Nada, porque un poco de razón tenía. La película rescata un subgénero, la cumbia villera, que estaba siendo despreciada dentro del propio campo de la cumbia. A los músicos les gustó porque en ningún momento nos paramos desde nuestra posición de clase o identidad cultural hacia ellos. Ofrece una perspectiva de la cumbia villera desde su surgimiento, sus historias y sus alcances. Ellos simplemente cuentan lo que les pasa en el lugar donde les pasan las cosas: la villa, su villa. Por nuestra cuenta, quisimos mostrar una versión muy amplia del género sin pretensiones eruditas ni benevolentes. Los pobres no van al cine.
 
Entonces, ¿para quiénes la hicieron?
No van al cine porque las historias que usualmente se venden no los interpelan. La televisión tampoco, porque también trabaja para los sectores medios. Nosotros éramos muy conscientes de eso cuando rodábamos la película, el asunto es que teníamos una necesidad muy fuerte de contar lo que pasaba. De hecho, esa pregunta que hacés nosotros la exponemos como problema en la película. Más allá de todo, la estrenamos en Villa Lugano; recuerdo que llevamos la pantalla y se juntó muchísima gente. Fue alucinante, se miraban ellos, por primera vez fueron protagonistas y dejaron de ser hablados por alguien más. Fue como estar en el (Festival de) Cannes para nosotros. El mundo cinematográfico está muy alejado de los sectores populares.
 
¿Qué aprendiste?
Que son muy problemáticas las películas musicales. 29 temas incluimos, una locura. Pero fue una experiencia hermosa sobre todo porque musicalmente son brillantes. Hay bandas como Guachin o como Damas gratis que son excelentes. Hernán de Mala Fama es el (Charles) Bukowski del conurbano, ni hablar de lo que hace Pablo Lezcano. Está lejos de ser un gran cantante, pero es un artista increíble. Produce letras, temas, bandas, eventos, es un animal.
 
¿Qué es lo próximo que vas a hacer?
Estoy cerrando una película sobre Iron Mountain que tiene apoyo de la UNQ y que me tocó hacer el guion. La voz de la narradora la aporta Cecilia Roth. Después estoy por terminar un documental de Malvinas y por empezar a grabar uno que tiene que ver con la historia de la militancia universitaria en La Plata. Preparo una serie de Manuel Puig en base a una película que estrenamos en 2018.
 
¿Cómo hacés para trabajar en tantas cosas al mismo tiempo?

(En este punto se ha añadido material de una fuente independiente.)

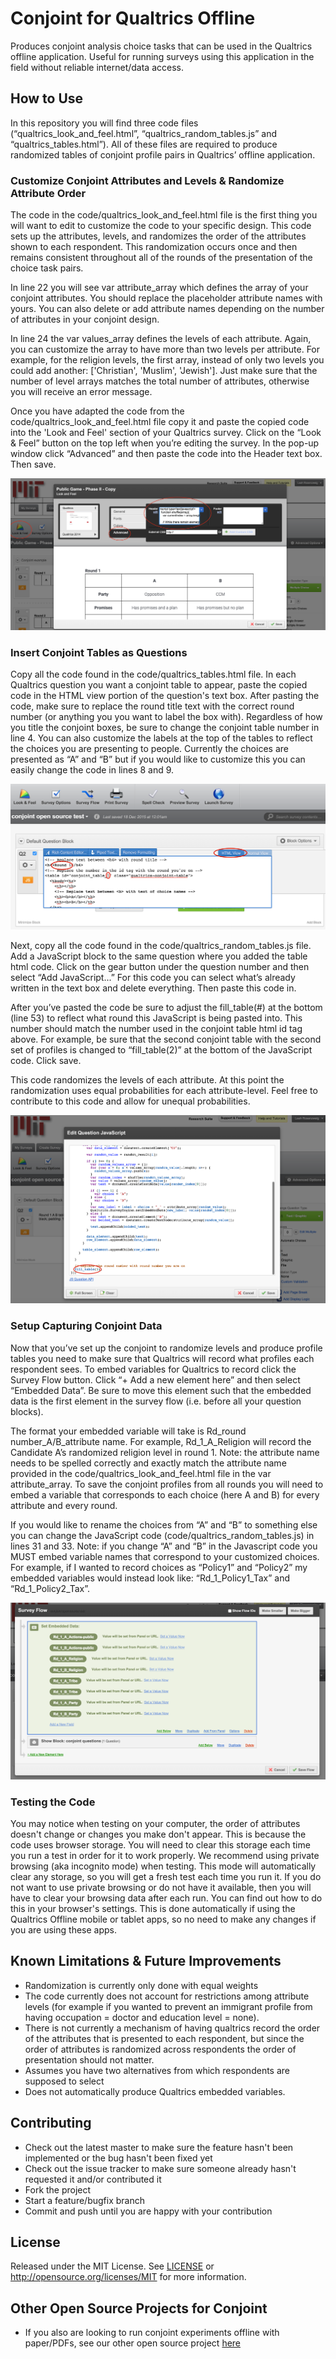 # Conjoint for Qualtrics Offline

Produces conjoint analysis choice tasks that can be used in the Qualtrics offline application. Useful for running surveys using this application in the field without reliable internet/data access. 

## How to Use

In this repository you will find three code files (“qualtrics_look_and_feel.html”, “qualtrics_random_tables.js” and “qualtrics_tables.html”). All of these files are required to produce randomized tables of conjoint profile pairs in Qualtrics’ offline application.

### Customize Conjoint Attributes and Levels & Randomize Attribute Order

The code in the code/qualtrics_look_and_feel.html file is the first thing you will want to edit to customize the code to your specific design. This code sets up the attributes, levels, and randomizes the order of the attributes shown to each respondent. This randomization occurs once and then remains consistent throughout all of the rounds of the presentation of the choice task pairs.

In line 22 you will see var attribute_array which defines the array of your conjoint attributes. You should replace the placeholder attribute names with yours. You can also delete or add attribute names depending on the number of attributes in your conjoint design. 

In line 24 the var values_array defines the levels of each attribute. Again, you can customize the array to have more than two levels per attribute. For example, for the religion levels, the first array, instead of only two levels you could add another: ['Christian', 'Muslim', 'Jewish']. Just make sure that the number of level arrays matches the total number of attributes, otherwise you will receive an error message. 

Once you have adapted the code from the code/qualtrics_look_and_feel.html file copy it and paste the copied code into the 'Look and Feel' section of your Qualtrics survey. Click on the “Look & Feel” button on the top left when you’re editing the survey. In the pop-up window click “Advanced” and then paste the code into the Header text box. Then save.

![Screenshot 1](screenshots/look_and_feel.png)

### Insert Conjoint Tables as Questions

Copy all the code found in the code/qualtrics_tables.html file. In each Qualtrics question you want a conjoint table to appear, paste the copied code in the HTML view portion of the question's text box. After pasting the code, make sure to replace the round title text with the correct round number (or anything you you want to label the box with). Regardless of how you title the conjoint boxes, be sure to change the conjoint table number in line 4. You can also customize the labels at the top of the tables to reflect the choices you are presenting to people. Currently the choices are presented as “A” and “B” but if you would like to customize this you can easily change the code in lines 8 and 9. 

![Screenshot 2](screenshots/html_question.png)

Next, copy all the code found in the code/qualtrics_random_tables.js file. Add a JavaScript block to the same question where you added the table html code. Click on the gear button under the question number and then select “Add JavaScript...” For this code you can select what’s already written in the text box and delete everything. Then paste this code in.

After you’ve pasted the code be sure to adjust the fill_table(#) at the bottom (line 53) to reflect what round this JavaScript is being pasted into. This number should match the number used in the conjoint table html id tag above. For example, be sure that the second conjoint table with the second set of profiles is changed to “fill_table(2)” at the bottom of the JavaScript code. Click save.

This code randomizes the levels of each attribute. At this point the randomization uses equal probabilities for each attribute-level. Feel free to contribute to this code and allow for unequal probabilities. 

![Screenshot 3](screenshots/question_change_table_number.png)

### Setup Capturing Conjoint Data

Now that you’ve set up the conjoint to randomize levels and produce profile tables you need to make sure that Qualtrics will record what profiles each respondent sees. To embed variables for Qualtrics to record click the Survey Flow button. Click “+ Add a new element here” and then select “Embedded Data”. Be sure to move this element such that the embedded data is the first element in the survey flow (i.e. before all your question blocks).

The format your embedded variable will take is Rd_round number_A/B_attribute name. For example, Rd_1_A_Religion will record the Candidate A’s randomized religion level in round 1. Note: the attribute name needs to be spelled correctly and exactly match the attribute name provided in the code/qualtrics_look_and_feel.html file in the var attribute_array. To save the conjoint profiles from all rounds you will need to embed a variable that corresponds to each choice (here A and B) for every attribute and every round.


If you would like to rename the choices from “A” and “B” to something else you can change the JavaScript code (code/qualtrics_random_tables.js)  in lines 31 and 33. Note: if you change “A” and “B” in the Javascript code you MUST embed variable names that correspond to your customized choices. For example, if I wanted to record choices as “Policy1” and “Policy2” my embedded variables would instead look like: “Rd_1_Policy1_Tax” and “Rd_1_Policy2_Tax”.

![Screenshot 4](screenshots/embed_data.png)

### Testing the Code

You may notice when testing on your computer, the order of attributes doesn't change or changes you make don't appear. This is because the code uses browser storage. You will need to clear this storage each time you run a test in order for it to work properly. We recommend using private browsing (aka incognito mode) when testing. This mode will automatically clear any storage, so you will get a fresh test each time you run it. If you do not want to use private browsing or do not have it available, then you will have to clear your browsing data after each run. You can find out how to do this in your browser's settings. This is done automatically if using the Qualtrics Offline mobile or tablet apps, so no need to make any changes if you are using these apps. 

## Known Limitations & Future Improvements

* Randomization is currently only done with equal weights
* The code currently does not account for restrictions among attribute levels (for example if you wanted to prevent an immigrant profile from having occupation = doctor and education level = none).
* There is not currently a mechanism of having qualtrics record the order of the attributes that is presented to each respondent, but since the order of attributes is randomized across respondents the order of presentation should not matter.
* Assumes you have two alternatives from which respondents are supposed to select
* Does not automatically produce Qualtrics embedded variables.

## Contributing

* Check out the latest master to make sure the feature hasn't been implemented or the bug hasn't been fixed yet
* Check out the issue tracker to make sure someone already hasn't requested it and/or contributed it
* Fork the project
* Start a feature/bugfix branch
* Commit and push until you are happy with your contribution

## License

Released under the MIT License. See [LICENSE](LICENSE) or http://opensource.org/licenses/MIT for more information.

## Other Open Source Projects for Conjoint

* If you also are looking to run conjoint experiments offline with paper/PDFs, see our other open source project [here](https://github.com/acmeyer/Conjoint-PDF-Generator-App)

Qué se yo. Pero esperá, dejame decirte algo.
 
¿Qué?
¡Puig hubiese sido un gran adorador de la cumbia! Por ejemplo, se hubiera fascinado con Gilda y hubiera entendido muy bien los códigos.
 
¿Y Arlt?
A Arlt, como era más arrabalero, le hubiera gustado más Mala Fama. Seguro… ahora que lo pienso Arlt hubiera sido malafamero.